America’s official chief diplomat is the secretary of state, Marco Rubio, but so far his activities have been fairly limited. Instead, the role of principal US emissary is currently filled by the unlikely figure of the property developer Steve Witkoff.
Witkoff first met Trump in a deli in New York in the 1980s, where he paid for Trump’s sandwich. He got his start in property by driving around Harlem and Washington Heights in a ‘beat-up Buick’ looking for apartment buildings to buy. He later moved on to downtown office buildings, often borrowing money from Lehman Brothers to pay for them. One of his business partners was Mark Walsh, described by the New York Times as ‘one of Lehman’s biggest profit producers’, ‘skilled at making all that debt vanish’ – until the bank collapsed in 2008.

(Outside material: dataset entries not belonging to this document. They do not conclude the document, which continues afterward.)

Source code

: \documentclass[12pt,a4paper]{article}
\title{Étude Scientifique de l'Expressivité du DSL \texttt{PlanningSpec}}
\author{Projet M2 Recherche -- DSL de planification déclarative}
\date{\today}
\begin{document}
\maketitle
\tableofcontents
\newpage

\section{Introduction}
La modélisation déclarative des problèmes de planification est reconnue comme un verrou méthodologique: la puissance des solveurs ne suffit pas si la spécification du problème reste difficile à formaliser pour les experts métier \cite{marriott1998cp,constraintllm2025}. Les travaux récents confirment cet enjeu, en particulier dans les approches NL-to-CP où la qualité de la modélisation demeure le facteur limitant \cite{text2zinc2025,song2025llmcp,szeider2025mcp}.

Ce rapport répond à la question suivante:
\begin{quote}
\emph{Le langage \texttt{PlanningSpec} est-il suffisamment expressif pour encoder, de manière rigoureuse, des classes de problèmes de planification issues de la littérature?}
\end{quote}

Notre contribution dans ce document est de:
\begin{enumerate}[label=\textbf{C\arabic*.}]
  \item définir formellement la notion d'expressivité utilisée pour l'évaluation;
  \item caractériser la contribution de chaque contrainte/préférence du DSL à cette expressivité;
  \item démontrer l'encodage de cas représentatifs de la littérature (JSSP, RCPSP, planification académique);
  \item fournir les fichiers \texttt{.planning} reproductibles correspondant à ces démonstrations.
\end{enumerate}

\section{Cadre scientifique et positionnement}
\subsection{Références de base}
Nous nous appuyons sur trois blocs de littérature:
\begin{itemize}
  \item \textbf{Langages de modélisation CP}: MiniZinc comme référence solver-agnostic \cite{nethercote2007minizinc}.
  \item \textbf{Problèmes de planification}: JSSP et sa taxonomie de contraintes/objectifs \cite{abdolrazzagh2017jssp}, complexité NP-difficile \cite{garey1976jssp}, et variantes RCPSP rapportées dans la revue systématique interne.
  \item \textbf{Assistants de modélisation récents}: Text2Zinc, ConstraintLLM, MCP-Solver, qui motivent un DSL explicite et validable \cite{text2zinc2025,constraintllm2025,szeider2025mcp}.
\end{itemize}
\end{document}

The appointment of ‘the king of condo financing’ as the president’s special envoy might have been taken as a sign of American disengagement from world affairs. But Witkoff has been busy. In January he was tasked with pressuring Israel to pull its forces back from Gaza and declare a ceasefire (and, in the process, with reminding Netanyahu who’s boss). Witkoff demonstrated that word from Washington was enough to force Israel to accept terms that had been on the table all along. But it was hardly a diplomatic achievement. Trump’s attention has since wavered and Israel has renewed its assault, declaring its intention to occupy the whole of Gaza indefinitely.
Yet his special envoy’s work was good enough for Trump, who cares more about being able to proclaim that a deal has been cut than on its concrete effects. Witkoff was charged with taking over negotiations with Russia, suspended since late 2021. He has met Putin four times as well as sitting down with his foreign policy adviser, Yuri Ushakov. Some of the criticism of Witkoff has come from people who believe the US shouldn’t be negotiating with Russia at all. But the accusation that the US team is out of its depth has obvious merit.

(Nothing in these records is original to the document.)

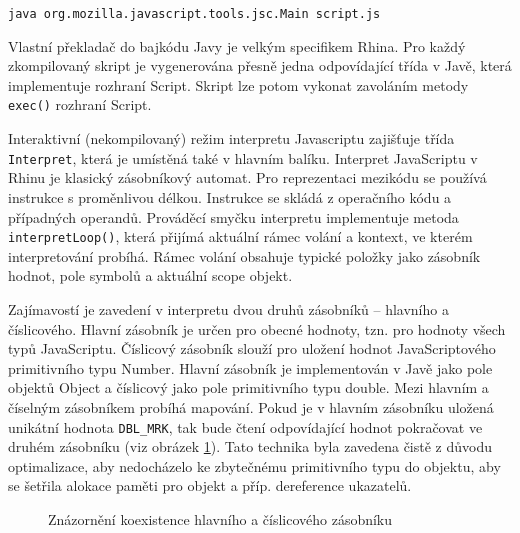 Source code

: \centerline{\texttt{java org.mozilla.javascript.tools.jsc.Main script.js}}

Vlastní překladač do bajkódu Javy je velkým specifikem Rhina. Pro každý zkompilovaný skript je vygenerována přesně jedna odpovídající třída v Javě, která implementuje rozhraní Script. Skript lze potom vykonat zavoláním metody \texttt{exec()} rozhraní Script.

Interaktivní (nekompilovaný) režim interpretu Javascriptu zajišťuje třída \texttt{Interpret}, která je umístěná také v hlavním balíku. Interpret JavaScriptu v Rhinu je klasický zásobníkový automat. Pro reprezentaci mezikódu se používá instrukce s proměnlivou délkou. Instrukce se skládá z operačního kódu a případných operandů. Prováděcí smyčku interpretu implementuje metoda \texttt{interpretLoop()}, která přijímá aktuální rámec volání a kontext, ve kterém interpretování probíhá. Rámec volání obsahuje typické položky jako zásobník hodnot, pole symbolů a aktuální scope objekt.

Zajímavostí je zavedení v interpretu dvou druhů zásobníků – hlavního a číslicového. Hlavní zásobník je určen pro obecné hodnoty, tzn. pro hodnoty všech typů JavaScriptu. Číslicový zásobník slouží pro uložení hodnot JavaScriptového primitivního typu Number. Hlavní zásobník je implementován v Javě jako pole objektů Object a číslicový jako pole primitivního typu double. Mezi hlavním a číselným zásobníkem probíhá mapování. Pokud je v hlavním zásobníku uložená unikátní hodnota \texttt{DBL\_MRK}, tak bude čtení odpovídající hodnot pokračovat ve druhém zásobníku (viz obrázek \ref{Figure.RhinoStack}). Tato technika byla zavedena čistě z důvodu optimalizace, aby nedocházelo ke zbytečnému  primitivního typu do objektu, aby se šetřila alokace paměti pro objekt a příp. dereference ukazatelů.

\begin{figure}[H]
  \begin{center}
    \caption{Znázornění koexistence hlavního a číslicového zásobníku}
    \label{Figure.RhinoStack}
  \end{center}
\end{figure}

According to Trump, Witkoff is ‘a natural born winner’ with plenty of common sense. He’s certainly an experienced gladhander with some useful friends (including the prime minister of Qatar, Muhammad bin Abdulrahman al-Thani). In negotiations between the US and Iran over Iran’s nuclear programme, Witkoff sat across from Abbas Arraghchi, a thirty-year veteran of Iran’s foreign ministry, who has been posted everywhere from Japan to Jedda and Helsinki.
Trump appears to see Witkoff’s inexperience as a positive attribute. Rubio is involved in the talks with Iran, and the CIA director, John Ratcliffe, has also been speaking with Russia’s intelligence chief, Sergei Naryshkin. But channels that were previously run by one of the most experienced American diplomats and securocrats, Bill Burns, are now run by a New York landlord who says he ‘suffers from wanting to be well liked’.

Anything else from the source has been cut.